(SUPPLIED RECORDS begins)

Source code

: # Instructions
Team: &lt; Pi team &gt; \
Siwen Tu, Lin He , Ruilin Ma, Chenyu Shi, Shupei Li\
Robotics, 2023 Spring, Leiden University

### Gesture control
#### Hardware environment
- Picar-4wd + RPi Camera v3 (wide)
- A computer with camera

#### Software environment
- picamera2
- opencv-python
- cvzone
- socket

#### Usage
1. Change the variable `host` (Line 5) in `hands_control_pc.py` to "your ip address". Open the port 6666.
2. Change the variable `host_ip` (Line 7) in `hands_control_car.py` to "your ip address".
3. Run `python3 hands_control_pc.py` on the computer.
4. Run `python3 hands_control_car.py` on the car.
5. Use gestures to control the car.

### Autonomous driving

(SUPPLIED RECORDS ends)
(SUPPLIED RECORDS begins)

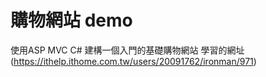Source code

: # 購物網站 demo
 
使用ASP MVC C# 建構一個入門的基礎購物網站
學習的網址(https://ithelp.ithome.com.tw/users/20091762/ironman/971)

(SUPPLIED RECORDS ends)

EXERCISE:
Every line above with the string "address" in it needs to be copied.

ANSWER TO THIS EXERCISE:
1. Change the variable `host` (Line 5) in `hands_control_pc.py` to "your ip address". Open the port 6666.
2. Change the variable `host_ip` (Line 7) in `hands_control_car.py` to "your ip address".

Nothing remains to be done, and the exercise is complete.